* Exercise goal *
Read the lines of the data below and retrieve those with "LOADING".

* Input for this task *

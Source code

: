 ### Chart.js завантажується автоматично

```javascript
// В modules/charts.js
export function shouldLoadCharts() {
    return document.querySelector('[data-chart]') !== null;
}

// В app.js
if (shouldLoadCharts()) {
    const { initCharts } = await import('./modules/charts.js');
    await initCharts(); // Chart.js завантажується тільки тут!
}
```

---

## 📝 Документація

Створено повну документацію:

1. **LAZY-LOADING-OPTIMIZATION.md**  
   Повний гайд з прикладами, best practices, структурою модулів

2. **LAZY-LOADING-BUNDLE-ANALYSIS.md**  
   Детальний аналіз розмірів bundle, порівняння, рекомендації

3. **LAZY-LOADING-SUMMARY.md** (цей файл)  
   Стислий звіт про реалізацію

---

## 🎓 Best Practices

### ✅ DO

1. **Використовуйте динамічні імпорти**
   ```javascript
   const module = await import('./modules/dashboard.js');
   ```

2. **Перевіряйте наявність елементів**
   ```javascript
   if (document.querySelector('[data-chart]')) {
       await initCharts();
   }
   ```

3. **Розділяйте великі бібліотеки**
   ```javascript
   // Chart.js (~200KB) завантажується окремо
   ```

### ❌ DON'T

* Your response *
1. **LAZY-LOADING-OPTIMIZATION.md**  
2. **LAZY-LOADING-BUNDLE-ANALYSIS.md**  
3. **LAZY-LOADING-SUMMARY.md** (цей файл)  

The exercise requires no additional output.